Last week we released the Swedish Construction FAQ — 503 bilingual Q&A pairs, CC BY 4.0, DOI 10.5281/zenodo.19630803. The dataset got onto Hugging Face, Zenodo, Kaggle, PyPI — the usual distribution stack.
But one step moved the needle more than the others: putting it on Wikidata as a first-class entity.
This post is a practical walkthrough. No philosophy, just what we did and why.
What a Wikidata entity gets you
-
A stable identifier —
Q139393633is the QID for our dataset. It'll outlive our GitHub account, our domain, our company. - Machine-readable citability — Wikidata is the knowledge graph that Google, Siri, Alexa, OpenAI, Anthropic, Perplexity, and basically every LLM training pipeline reads from.
- A place for the DOI and license to live together — P275 (license) + P356 (DOI) + P407 (language) + P1476 (title) as proper RDF triples.
-
Free cross-linking — every related entity (the company, the companion datasets, the subject matter) shows up in the
Special:WhatLinksHeregraph. - It costs nothing — no API key, no app registration, no fees.
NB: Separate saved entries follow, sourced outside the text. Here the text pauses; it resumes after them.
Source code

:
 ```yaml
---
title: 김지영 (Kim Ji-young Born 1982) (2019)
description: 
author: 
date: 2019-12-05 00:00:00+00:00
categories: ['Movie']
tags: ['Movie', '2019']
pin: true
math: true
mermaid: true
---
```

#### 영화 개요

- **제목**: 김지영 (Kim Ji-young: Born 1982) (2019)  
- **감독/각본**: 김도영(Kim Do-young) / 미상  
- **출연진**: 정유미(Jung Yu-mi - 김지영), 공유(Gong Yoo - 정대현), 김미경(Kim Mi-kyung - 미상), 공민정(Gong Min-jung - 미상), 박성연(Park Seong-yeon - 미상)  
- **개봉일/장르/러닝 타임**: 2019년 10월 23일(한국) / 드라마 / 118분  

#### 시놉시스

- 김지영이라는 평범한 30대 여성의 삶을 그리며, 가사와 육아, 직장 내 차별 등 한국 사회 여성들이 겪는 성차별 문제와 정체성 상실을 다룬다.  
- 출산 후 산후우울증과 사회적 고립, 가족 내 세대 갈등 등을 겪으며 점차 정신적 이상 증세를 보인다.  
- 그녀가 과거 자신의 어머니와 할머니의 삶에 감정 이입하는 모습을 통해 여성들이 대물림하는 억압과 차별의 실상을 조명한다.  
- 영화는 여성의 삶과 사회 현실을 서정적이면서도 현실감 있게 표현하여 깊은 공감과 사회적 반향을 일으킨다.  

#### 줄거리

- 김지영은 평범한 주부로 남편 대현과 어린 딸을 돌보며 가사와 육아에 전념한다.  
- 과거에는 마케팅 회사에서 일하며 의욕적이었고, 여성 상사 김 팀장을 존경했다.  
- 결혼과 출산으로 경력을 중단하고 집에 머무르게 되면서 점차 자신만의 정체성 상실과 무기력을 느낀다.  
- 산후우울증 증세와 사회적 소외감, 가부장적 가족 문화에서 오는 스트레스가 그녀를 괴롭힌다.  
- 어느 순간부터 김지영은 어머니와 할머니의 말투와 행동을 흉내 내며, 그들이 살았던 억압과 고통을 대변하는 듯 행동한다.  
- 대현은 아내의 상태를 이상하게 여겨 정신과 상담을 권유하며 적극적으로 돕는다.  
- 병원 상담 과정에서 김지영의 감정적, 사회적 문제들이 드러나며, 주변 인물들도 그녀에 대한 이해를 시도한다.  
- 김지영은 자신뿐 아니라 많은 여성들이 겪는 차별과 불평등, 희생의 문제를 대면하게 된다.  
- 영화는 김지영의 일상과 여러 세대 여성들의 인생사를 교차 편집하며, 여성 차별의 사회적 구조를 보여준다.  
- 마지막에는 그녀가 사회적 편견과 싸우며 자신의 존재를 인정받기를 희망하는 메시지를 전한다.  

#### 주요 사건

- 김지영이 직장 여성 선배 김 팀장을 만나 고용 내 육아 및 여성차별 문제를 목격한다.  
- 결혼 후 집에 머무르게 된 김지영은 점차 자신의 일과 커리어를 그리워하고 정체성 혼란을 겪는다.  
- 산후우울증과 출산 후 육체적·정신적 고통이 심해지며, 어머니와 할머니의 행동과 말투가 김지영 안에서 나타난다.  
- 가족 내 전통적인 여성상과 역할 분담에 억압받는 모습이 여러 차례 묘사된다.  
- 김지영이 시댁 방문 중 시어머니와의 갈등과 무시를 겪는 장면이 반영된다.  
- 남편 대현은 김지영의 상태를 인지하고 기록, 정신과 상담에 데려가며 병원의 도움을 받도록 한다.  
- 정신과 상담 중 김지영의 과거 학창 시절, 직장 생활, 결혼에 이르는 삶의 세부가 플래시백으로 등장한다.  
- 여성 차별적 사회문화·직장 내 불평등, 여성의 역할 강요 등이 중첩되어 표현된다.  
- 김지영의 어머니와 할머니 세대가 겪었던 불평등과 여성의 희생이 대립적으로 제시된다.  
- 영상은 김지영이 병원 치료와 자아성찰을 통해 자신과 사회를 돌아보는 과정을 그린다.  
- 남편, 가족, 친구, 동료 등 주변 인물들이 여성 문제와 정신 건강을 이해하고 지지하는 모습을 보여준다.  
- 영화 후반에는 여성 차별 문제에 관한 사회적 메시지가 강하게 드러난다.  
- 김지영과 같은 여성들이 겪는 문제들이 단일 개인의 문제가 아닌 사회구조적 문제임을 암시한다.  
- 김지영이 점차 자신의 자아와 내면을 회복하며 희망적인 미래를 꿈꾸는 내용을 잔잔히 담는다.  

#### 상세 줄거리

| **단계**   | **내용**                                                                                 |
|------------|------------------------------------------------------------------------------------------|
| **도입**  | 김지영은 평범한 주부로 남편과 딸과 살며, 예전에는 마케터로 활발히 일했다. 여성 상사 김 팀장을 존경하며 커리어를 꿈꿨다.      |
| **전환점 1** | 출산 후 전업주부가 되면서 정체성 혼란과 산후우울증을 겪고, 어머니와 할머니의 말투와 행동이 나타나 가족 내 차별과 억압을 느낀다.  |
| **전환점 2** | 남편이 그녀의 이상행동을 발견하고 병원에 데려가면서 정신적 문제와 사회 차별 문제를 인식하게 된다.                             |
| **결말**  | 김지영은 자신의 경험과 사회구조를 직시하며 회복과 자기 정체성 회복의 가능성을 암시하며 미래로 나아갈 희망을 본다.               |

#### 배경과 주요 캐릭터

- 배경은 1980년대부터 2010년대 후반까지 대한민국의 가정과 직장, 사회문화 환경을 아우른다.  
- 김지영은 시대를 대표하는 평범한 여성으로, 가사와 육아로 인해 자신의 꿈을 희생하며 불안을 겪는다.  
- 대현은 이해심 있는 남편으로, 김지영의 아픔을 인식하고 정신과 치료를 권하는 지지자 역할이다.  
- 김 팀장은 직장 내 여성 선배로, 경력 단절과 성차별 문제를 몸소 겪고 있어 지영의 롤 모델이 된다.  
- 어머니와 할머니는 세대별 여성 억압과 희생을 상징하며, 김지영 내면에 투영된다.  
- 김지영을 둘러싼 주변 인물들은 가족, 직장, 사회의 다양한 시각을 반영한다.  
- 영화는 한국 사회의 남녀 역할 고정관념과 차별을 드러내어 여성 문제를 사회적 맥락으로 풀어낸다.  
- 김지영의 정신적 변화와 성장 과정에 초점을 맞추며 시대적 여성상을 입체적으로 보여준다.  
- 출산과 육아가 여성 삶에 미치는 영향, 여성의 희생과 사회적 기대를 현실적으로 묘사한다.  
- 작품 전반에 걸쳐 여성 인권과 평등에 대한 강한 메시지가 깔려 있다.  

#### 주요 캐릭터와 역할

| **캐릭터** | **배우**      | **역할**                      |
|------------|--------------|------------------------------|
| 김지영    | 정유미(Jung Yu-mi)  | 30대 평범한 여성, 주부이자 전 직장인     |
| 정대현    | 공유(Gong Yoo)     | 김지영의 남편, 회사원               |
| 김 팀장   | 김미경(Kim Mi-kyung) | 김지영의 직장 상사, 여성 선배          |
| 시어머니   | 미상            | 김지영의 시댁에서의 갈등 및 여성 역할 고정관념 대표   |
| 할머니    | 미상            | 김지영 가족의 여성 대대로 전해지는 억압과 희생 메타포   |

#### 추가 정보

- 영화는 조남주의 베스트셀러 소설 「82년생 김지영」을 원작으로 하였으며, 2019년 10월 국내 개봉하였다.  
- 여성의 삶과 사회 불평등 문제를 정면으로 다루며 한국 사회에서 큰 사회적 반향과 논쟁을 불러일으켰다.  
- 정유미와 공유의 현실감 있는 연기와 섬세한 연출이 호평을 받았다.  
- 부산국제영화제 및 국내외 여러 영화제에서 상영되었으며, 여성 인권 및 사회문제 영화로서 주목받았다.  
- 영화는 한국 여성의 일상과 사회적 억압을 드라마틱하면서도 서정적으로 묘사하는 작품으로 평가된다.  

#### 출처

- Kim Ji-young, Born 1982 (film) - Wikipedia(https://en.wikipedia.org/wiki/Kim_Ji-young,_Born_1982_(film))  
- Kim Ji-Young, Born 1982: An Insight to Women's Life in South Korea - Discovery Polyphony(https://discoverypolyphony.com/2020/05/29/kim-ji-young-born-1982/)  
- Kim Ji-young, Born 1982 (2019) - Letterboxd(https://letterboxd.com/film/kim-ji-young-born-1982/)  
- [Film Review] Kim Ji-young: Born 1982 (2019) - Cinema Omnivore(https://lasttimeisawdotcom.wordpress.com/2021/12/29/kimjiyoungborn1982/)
Just a SUL account.
The entities we created
For the FAQ dataset alone, we ended up with six connected entities:
| QID | Entity | What it is |
|---|---|---|
Q139393633 |
Swedish Construction FAQ | The flagship dataset |
Q139393658 |
Zaragoza AB | The publisher/creator (our company) |
Q139393817 |
Construction Terminology Glossary | Companion trilingual glossary |
Q139393818 |
Building Materials Specifications | Companion spec dataset |
Q139393819 |
Construction Inspection Templates | Companion template dataset |
Q139393821 |
Renovation Timeline Reference | Companion timeline dataset |
Each companion dataset has P123 (publisher) and P170 (creator) pointing to Q139393658, which means the company's entity automatically aggregates everything we publish.
The minimum viable dataset entity
Here's the shape we used — it's the minimum that actually gets you into the graph in a way that indexers respect.
{
"labels": {
"en": { "language": "en", "value": "Swedish Construction FAQ" },
"sv": { "language": "sv", "value": "Svensk byggbransch FAQ" }
},
"descriptions": {
"en": { "language": "en", "value": "open bilingual Q&A dataset on Swedish construction" }
},
"claims": [
{"property": "P31", "value": "Q1172284"}, // instance of → dataset
{"property": "P275", "value": "Q20007257"}, // license → CC BY 4.0
{"property": "P356", "value": "10.5281/zenodo.19630803"}, // DOI
{"property": "P407", "value": "Q9027"}, // language → Swedish
{"property": "P407", "value": "Q1860"}, // language → English
{"property": "P123", "value": "Q139393658"}, // publisher → Zaragoza AB
{"property": "P170", "value": "Q139393658"}, // creator → Zaragoza AB
{"property": "P856", "value": "github.com/..."}, // official website
{"property": "P1324", "value": "github.com/..."},// source repo
{"property": "P577", "value": "+2026-04-17"} // publication date
]
}
Calling the MediaWiki API from Node
The API takes three requests: get a login token, log in, get a CSRF token. Then you can wbeditentity.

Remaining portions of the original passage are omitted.